= YOUR GOAL =
Repeat the data word for word and skip the pictures.

[Stored items]
..............................
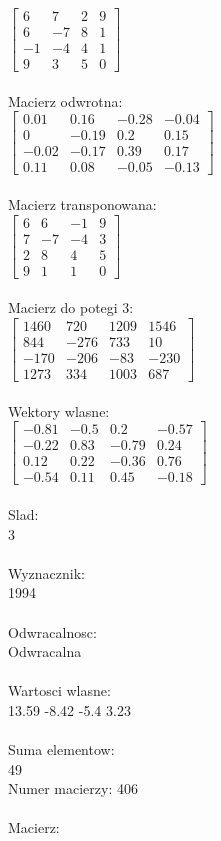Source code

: \documentclass[a4paper,12pt]{article}
\begin{document}
$\begin{bmatrix} 6&7&2&9\\6&-7&8&1\\-1&-4&4&1\\9&3&5&0 \end{bmatrix}$
\\
\\
Macierz odwrotna:\\

$\begin{bmatrix} 0.01&0.16&-0.28&-0.04\\0&-0.19&0.2&0.15\\-0.02&-0.17&0.39&0.17\\0.11&0.08&-0.05&-0.13 \end{bmatrix}$
\\
\\
Macierz transponowana:\\

$\begin{bmatrix} 6&6&-1&9\\7&-7&-4&3\\2&8&4&5\\9&1&1&0 \end{bmatrix}$
\\
\\
Macierz do potegi 3:\\

$\begin{bmatrix} 1460&720&1209&1546\\844&-276&733&10\\-170&-206&-83&-230\\1273&334&1003&687 \end{bmatrix}$
\\
\\
Wektory wlasne:\\

$\begin{bmatrix} -0.81&-0.5&0.2&-0.57\\-0.22&0.83&-0.79&0.24\\0.12&0.22&-0.36&0.76\\-0.54&0.11&0.45&-0.18 \end{bmatrix}$
\\
\\
Slad:\\
3
\\
\\
Wyznacznik:\\
1994
\\
\\
Odwracalnosc:\\
Odwracalna
\\
\\
Wartosci wlasne:\\
13.59 -8.42 -5.4 3.23
\\
\\
Suma elementow:\\
49
\\
\newpage
Numer macierzy:
406
\\
\\
Macierz:\\
\end{document}
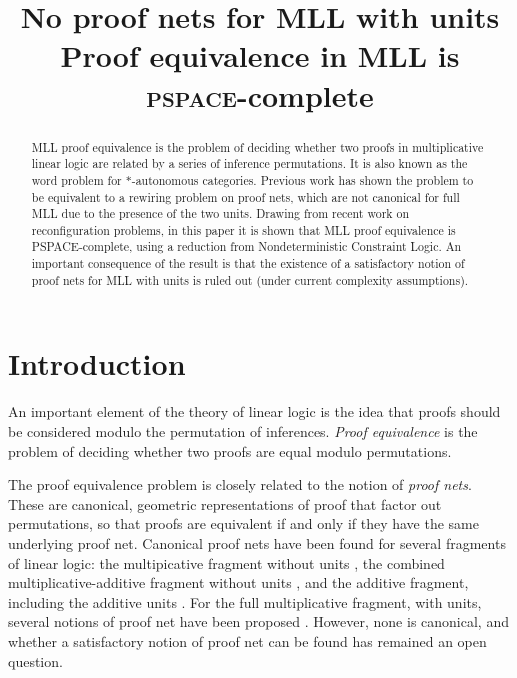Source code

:\documentclass[conference,onecolumn]{IEEEtran}
\author{
  \IEEEauthorblockN{Willem Heijltjes}
  \IEEEauthorblockA{
  		University of Bath
	\\	Claverton Down
	\\	Bath BA2~7AY
	\\	w.b.heijltjes@bath.ac.uk
	}
\and
  \IEEEauthorblockN{Robin Houston}
  \IEEEauthorblockA{
		Kiln Enterprises
	\\	robin@kiln.it
	}
}
\title{No proof nets for MLL with units\\[5pt]\Large Proof equivalence in MLL is \textsc{pspace}-complete}
\begin{document}
\maketitle

\begin{abstract}
MLL proof equivalence is the problem of deciding whether two proofs in multiplicative linear logic are related by a series of inference permutations.
%
It is also known as the word problem for $*$-autonomous categories.
%
Previous work has shown the problem to be equivalent to a rewiring problem on proof nets, which are not canonical for full MLL due to the presence of the two units.
%
Drawing from recent work on reconfiguration problems, in this paper it is shown that MLL proof equivalence is PSPACE-complete, using a reduction from Nondeterministic Constraint Logic.
%
An important consequence of the result is that the existence of a satisfactory notion of proof nets for MLL with units is ruled out (under current complexity assumptions).
\end{abstract}



\section{Introduction}


An important element of the theory of linear logic \cite{Girard-1987} is the idea that proofs should be considered modulo the permutation of inferences.
%
%
\emph{Proof equivalence} is the problem of deciding whether two proofs are equal modulo permutations.


The proof equivalence problem is closely related to the notion of \emph{proof nets}.
%
These are canonical, geometric representations of proof that factor out permutations, so that proofs are equivalent if and only if they have the same underlying proof net.
%
Canonical proof nets have been found for several fragments of linear logic: the multipicative fragment without units \cite{Girard-1987,Danos-Regnier-1989}, the combined multiplicative-additive fragment without units \cite{Hughes-vanGlabbeek-2005}, and the additive fragment, including the additive units \cite{Heijltjes-2011}.
%
For the full multiplicative fragment, with units, several notions of proof net have been proposed \cite{BCST,Strassburger-lamarche-2004,HughesFreeStar}.
%
However, none is canonical, and whether a satisfactory notion of proof net can be found has remained an open question.
\end{document}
..............................
= TASK OUTPUT =
Source code

: \documentclass[a4paper,12pt]{article}
\begin{document}
$\begin{bmatrix} 6&7&2&9\\6&-7&8&1\\-1&-4&4&1\\9&3&5&0 \end{bmatrix}$
\\
\\
Macierz odwrotna:\\

$\begin{bmatrix} 0.01&0.16&-0.28&-0.04\\0&-0.19&0.2&0.15\\-0.02&-0.17&0.39&0.17\\0.11&0.08&-0.05&-0.13 \end{bmatrix}$
\\
\\
Macierz transponowana:\\

$\begin{bmatrix} 6&6&-1&9\\7&-7&-4&3\\2&8&4&5\\9&1&1&0 \end{bmatrix}$
\\
\\
Macierz do potegi 3:\\

$\begin{bmatrix} 1460&720&1209&1546\\844&-276&733&10\\-170&-206&-83&-230\\1273&334&1003&687 \end{bmatrix}$
\\
\\
Wektory wlasne:\\

$\begin{bmatrix} -0.81&-0.5&0.2&-0.57\\-0.22&0.83&-0.79&0.24\\0.12&0.22&-0.36&0.76\\-0.54&0.11&0.45&-0.18 \end{bmatrix}$
\\
\\
Slad:\\
3
\\
\\
Wyznacznik:\\
1994
\\
\\
Odwracalnosc:\\
Odwracalna
\\
\\
Wartosci wlasne:\\
13.59 -8.42 -5.4 3.23
\\
\\
Suma elementow:\\
49
\\
\newpage
Numer macierzy:
406
\\
\\
Macierz:\\
\end{document}
Source code

:\documentclass[conference,onecolumn]{IEEEtran}
\author{
  \IEEEauthorblockN{Willem Heijltjes}
  \IEEEauthorblockA{
  		University of Bath
	\\	Claverton Down
	\\	Bath BA2~7AY
	\\	w.b.heijltjes@bath.ac.uk
	}
\and
  \IEEEauthorblockN{Robin Houston}
  \IEEEauthorblockA{
		Kiln Enterprises
	\\	robin@kiln.it
	}
}
\title{No proof nets for MLL with units\\[5pt]\Large Proof equivalence in MLL is \textsc{pspace}-complete}
\begin{document}
\maketitle

\begin{abstract}
MLL proof equivalence is the problem of deciding whether two proofs in multiplicative linear logic are related by a series of inference permutations.
%
It is also known as the word problem for $*$-autonomous categories.
%
Previous work has shown the problem to be equivalent to a rewiring problem on proof nets, which are not canonical for full MLL due to the presence of the two units.
%
Drawing from recent work on reconfiguration problems, in this paper it is shown that MLL proof equivalence is PSPACE-complete, using a reduction from Nondeterministic Constraint Logic.
%
An important consequence of the result is that the existence of a satisfactory notion of proof nets for MLL with units is ruled out (under current complexity assumptions).
\end{abstract}



\section{Introduction}


An important element of the theory of linear logic \cite{Girard-1987} is the idea that proofs should be considered modulo the permutation of inferences.
%
%
\emph{Proof equivalence} is the problem of deciding whether two proofs are equal modulo permutations.


The proof equivalence problem is closely related to the notion of \emph{proof nets}.
%
These are canonical, geometric representations of proof that factor out permutations, so that proofs are equivalent if and only if they have the same underlying proof net.
%
Canonical proof nets have been found for several fragments of linear logic: the multipicative fragment without units \cite{Girard-1987,Danos-Regnier-1989}, the combined multiplicative-additive fragment without units \cite{Hughes-vanGlabbeek-2005}, and the additive fragment, including the additive units \cite{Heijltjes-2011}.
%
For the full multiplicative fragment, with units, several notions of proof net have been proposed \cite{BCST,Strassburger-lamarche-2004,HughesFreeStar}.
%
However, none is canonical, and whether a satisfactory notion of proof net can be found has remained an open question.
\end{document}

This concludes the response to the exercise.